At its very core, Reading Power took comprehension and the abstract concept of “thinking” and created a concrete visual to show what thinking looks like and a language to show what thinking sounds like. It filled the gap in reading instruction by replacing the “literal question-answer” approach to comprehension with an interactive, meta-cognitive meaning-making one.
Over ten years since I first introduced Reading Power at a staff meeting at my school, it is now being integrated into classrooms around the world. Did I ever think this would happen? Absolutely not. But the very fact that it is tells me that I was not the only teacher who felt their reading program needed an upgrade.
Books are mirrors: you only see in them what you already have inside you.
Carlos Ruiz Zafron
Book Love
I love books. Not just a little, but I’m talking heart-racing, hands-trembling, page- sniffing, all-consuming passion for them!
I grew up loving to read. From The House in the Big Woods to The House at Pooh Corner, I grew up reading. Winnie the Pooh, Rupert Bear, Paddington Bear, All of a Kind Family, Nancy Drew, B is for Betsy, The Wombles, Teddy Robinson, Twig, Finn Family Moomintroll, Pippi Longstocking, Homer Price, Encyclopedia Brown, My Naughty Little Sister, The Secret of Spiggy Holes, The Children of Troublemaker Street, James and the Giant Peach, Charlotte’s Web, Stuart Little, Tales of a Fourth Grade Nothing, Laura Ingles Wilder – these books were my family; these characters, my friends. I knew them intimately and intensely and with a feeling I can only describe as pure “bookjoy”.
I remember clearly my grade 6 teacher reading aloud “The 21 Balloons” to the class. I sat, riveted in my desk, hanging onto every word, visualizing every scene. And so it only made sense to me, when I became a teacher, to share this unabashed love of books with my students.
Children’s literature has always been a huge part of my practice, anchoring my lessons, inviting thinking, stimulating discussions, modelling writing techniques.
I have shared Edward Tulane tears and Matilda giggles with my students and still feel the same excitement reading aloud to them as I did reading aloud to my stuffed bears a million books ago.
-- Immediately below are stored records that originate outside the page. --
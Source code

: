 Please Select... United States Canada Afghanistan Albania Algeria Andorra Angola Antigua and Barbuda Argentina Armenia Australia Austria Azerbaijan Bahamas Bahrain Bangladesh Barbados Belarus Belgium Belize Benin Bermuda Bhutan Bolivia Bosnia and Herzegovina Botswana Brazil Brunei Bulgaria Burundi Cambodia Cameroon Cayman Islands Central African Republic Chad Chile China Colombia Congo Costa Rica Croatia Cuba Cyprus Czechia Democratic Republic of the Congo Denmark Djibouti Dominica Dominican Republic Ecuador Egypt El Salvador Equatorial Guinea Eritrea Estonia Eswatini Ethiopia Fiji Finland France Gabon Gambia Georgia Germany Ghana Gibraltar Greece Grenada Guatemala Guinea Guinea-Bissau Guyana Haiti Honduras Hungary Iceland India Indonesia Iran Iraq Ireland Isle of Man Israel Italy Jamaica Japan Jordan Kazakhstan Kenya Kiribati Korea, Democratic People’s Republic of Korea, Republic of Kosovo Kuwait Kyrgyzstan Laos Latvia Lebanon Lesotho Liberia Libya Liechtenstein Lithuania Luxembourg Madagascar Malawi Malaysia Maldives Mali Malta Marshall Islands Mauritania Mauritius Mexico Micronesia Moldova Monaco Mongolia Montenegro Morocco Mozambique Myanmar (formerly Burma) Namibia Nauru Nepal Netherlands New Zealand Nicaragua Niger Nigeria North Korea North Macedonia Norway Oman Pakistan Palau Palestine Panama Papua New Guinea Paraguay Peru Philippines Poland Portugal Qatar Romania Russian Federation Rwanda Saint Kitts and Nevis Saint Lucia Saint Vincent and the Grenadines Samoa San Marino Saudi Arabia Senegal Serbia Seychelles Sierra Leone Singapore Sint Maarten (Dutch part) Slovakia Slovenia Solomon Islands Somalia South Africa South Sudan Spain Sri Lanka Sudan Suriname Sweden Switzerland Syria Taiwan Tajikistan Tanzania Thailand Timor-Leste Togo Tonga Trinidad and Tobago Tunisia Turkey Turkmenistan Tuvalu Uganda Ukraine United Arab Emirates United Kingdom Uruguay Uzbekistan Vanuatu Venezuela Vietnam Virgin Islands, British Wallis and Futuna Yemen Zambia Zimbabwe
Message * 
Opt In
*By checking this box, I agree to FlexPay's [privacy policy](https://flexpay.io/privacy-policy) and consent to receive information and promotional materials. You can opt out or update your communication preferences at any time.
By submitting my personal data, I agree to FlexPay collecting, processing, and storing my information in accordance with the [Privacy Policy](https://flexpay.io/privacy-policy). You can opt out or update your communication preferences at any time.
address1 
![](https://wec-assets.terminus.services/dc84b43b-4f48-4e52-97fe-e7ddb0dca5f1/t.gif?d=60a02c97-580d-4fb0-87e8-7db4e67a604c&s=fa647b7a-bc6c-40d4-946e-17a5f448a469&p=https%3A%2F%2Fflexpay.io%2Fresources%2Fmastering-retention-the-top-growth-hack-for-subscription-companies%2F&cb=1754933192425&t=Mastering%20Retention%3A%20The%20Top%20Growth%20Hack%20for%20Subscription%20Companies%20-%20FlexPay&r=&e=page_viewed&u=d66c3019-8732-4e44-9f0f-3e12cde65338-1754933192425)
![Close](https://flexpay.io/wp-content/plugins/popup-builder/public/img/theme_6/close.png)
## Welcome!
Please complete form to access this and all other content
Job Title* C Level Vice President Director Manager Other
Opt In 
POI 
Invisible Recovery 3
My dream is that every teacher enter their classroom armed with an artillery of amazing literature and spread book joy to their students every chance they get. And while others may be scrolling through recipes, Netflix, and Pinterest, you will always find me scrolling through book lists, searching for a new title to read, to love, and to share with you.
Thank you, John Keating
In 1989, I sat my grown-up, new-teacher self in a movie theater and watched John Keating (played by the late, great Robin Williams) passionately tell his students to “Seize the day, boys. Make your lives extraordinary.” By the time the credits rolled, I was transformed. That movie changed my life and since that day, I have lived my life by that motto, “seizing the day” every chance I have and striving to inspire my students the way Mr. Keating did his.
“To quote from Whitman, “O me! O life!… of the questions of these recurring; of the endless trains of the faithless… of cities filled with the foolish; what good amid these, O me, O life?” Answer. That you are here – that life exists, and identity; that the powerful play goes on and you may contribute a verse. That the powerful play goes on and you may contribute a verse. What will your verse be?” John Keating (Dead Poets Society)
Thank you, John Keating, for inspiring me to ‘find my verse’.